Segnali di movimento a Sud. Le critiche di Slega la Calabria sul Teatro Siracusa e gli spazi culturali

Abbiamo notato, sulla stampa locale di questi ultimi giorni, la citazione del prof. Renato Nicolini, quale detentore, a nome del Direttore Generale del Settore Cultura della Regione Calabria, di una eventuale potestà sul Teatro Siracusa di Reggio Calabria.
Lo sapevamo già e, senza citare i protagonisti di questa commedia avente per trama l’assegnazione tramite bando di uno degli spazi culturali più importanti della nostra città, avevamo tempo fa denunciato le tante incongruenze etiche e di metodo del medesimo bando. E se il Direttore Generale Massimiliano Ferrara aveva parlato alla stampa di “querelle strumentale”, quella posta dall’Osservatorio Democratico di Slega La Calabria, nei fatti, in un sussulto di dignità, lo stesso aveva poi prorogato i termini del bando che lo ricordiamo, secondo le intenzioni del governo regionale più pop dell’intera Unione Europea, scadeva lo stesso giorno delle elezioni amministrative. Se il plurititolato Ferrara aveva partorito un misero “querelle strumentale” per definire le giuste osservazioni di Slega e di chi ha a cuore la gestione degli spazi culturali della nostra città, Slega aveva argomentato con dovizia di particolari quanto quel bando era stato costruito per assegnare il Siracusa al professore Nicolini. Evidentemente, noi e la Regione Calabria, abbiamo una visione diversa del concetto di investimento produttivo e di ritorno economico nel settore delle politiche culturali; e altresì, abbiamo un’attenzione alle dinamiche socio-economiche del nostro territorio che l’orizzonte mentale di chi sa soltanto organizzare Miss Italia nel Mondo e sperperare cifre iperboliche per ospitare una radio non ha.

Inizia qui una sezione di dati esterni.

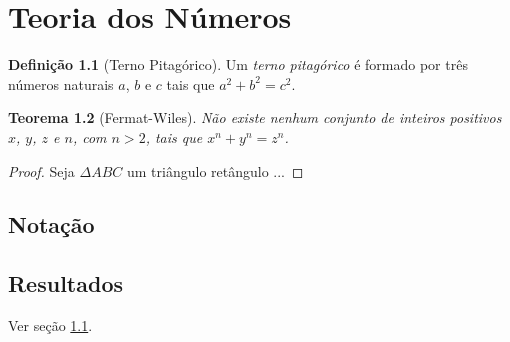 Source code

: \documentclass[]{book}
\author{Lucas Arantes Berg}
\theoremstyle{theorem}
\newtheorem{teo}{Teorema}[chapter]
\theoremstyle{definition}
\newtheorem{defi}[teo]{Definição}
\begin{document}
	
	\tableofcontents
	
	\chapter{Teoria dos Números} \label{cap:teoria}
	
		\begin{defi}[Terno Pitagórico]
			Um \emph{terno pitagórico} é formado por três números naturais $a$, $b$ e $c$ tais que $a^2 + b^2 = c^2$.
		\end{defi}
		
		\begin{teo}[Fermat-Wiles] \label{teo:teoFermat}
			Não existe nenhum conjunto de inteiros positivos $x$, $y$, $z$ e $n$, com $n > 2$, tais que $x^n + y^n = z^n$.
		\end{teo}
		
		\begin{proof}
			Seja $\Delta ABC$ um triângulo retângulo ...
		\end{proof}
		
		
	
	\section{Notação} \label{cap:notacao}
	
	\section{Resultados} \label{cap:resultados}
	
	Ver seção \ref{cap:notacao}.
		
\end{document}
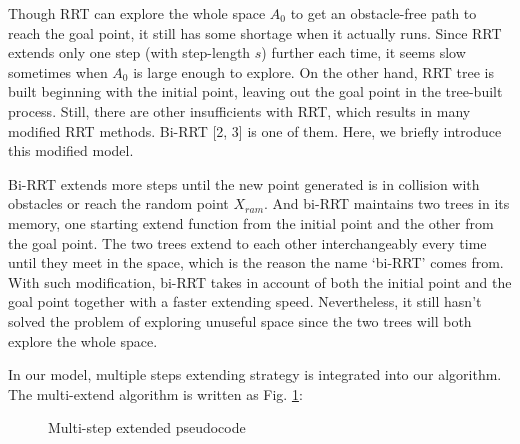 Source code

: \documentclass[letterpaper, 10 pt, conference]{ieeeconf}  %
\begin{document}
Though RRT can explore the whole space $A_{0}$ to get an obstacle-free path to reach the goal point, it still has some shortage when it actually runs. Since RRT extends only one step (with step-length $s$) further each time, it seems slow sometimes when $A_{0}$ is large enough to explore. On the other hand, RRT tree is built beginning with the initial point, leaving out the goal point in the tree-built process. Still, there are other insufficients with RRT, which results in many modified RRT methods. Bi-RRT [2, 3] is one of them. Here, we briefly introduce this modified model.

Bi-RRT extends more steps until the new point generated  is in collision with obstacles or reach the random point $X_{ram}$. And bi-RRT maintains two trees in its memory, one starting extend function from the initial point and the other from the goal point. The two trees extend to each other interchangeably every time until they meet in the space, which is the reason the name `bi-RRT' comes from. With such modification, bi-RRT takes in account of both the initial point and the goal point together with a faster extending speed. Nevertheless, it still hasn't solved the problem of exploring unuseful space since the two trees will both explore the whole space.

In our model, multiple steps extending strategy is integrated into our algorithm. The multi-extend algorithm is written as Fig. \ref{fig_multiExtend}:

\begin{figure}[thpb]
      \centering
      \caption{Multi-step extended pseudocode}
      \label{fig_multiExtend}
\end{figure}
\end{document}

L’esperienza del teatro Cilea è esemplare: si è data la gestione della prosa a Geppi Gleijeses e dopo 9 anni il risultato è che il Comune di Reggio Calabria, per la gestione di uno spazio culturale di siffatta importanza, non riceve nemmeno un euro dal Ministero dei Beni Culturali, mentre lo stesso Gleijeses e il suo gruppo di riferimenti naturalmente percepiscono degli onorari per la gestione di questo spazio. Tutto lecito, a norma di legge. Ma la domanda è: i potenziali artisti locali e tutto l’indotto culturale reggino cosa ne hanno ricavato se non un consumo passivo deleterio? Ovvero, quale filiera produttiva locale si è creata dopo tante risorse investite? Attendiamo una risposta che ci auguriamo, nell’interesse dei lettori e dei cittadini, sia articolata e non sia il balbettamento di frasi fatte quali “querelle strumentale” che Scopelliti e tutti gli altri sodali del governo regionale più pop d’Europa usano quando qualcuno osa mettere in dubbio le loro taumaturgiche capacità gestionali.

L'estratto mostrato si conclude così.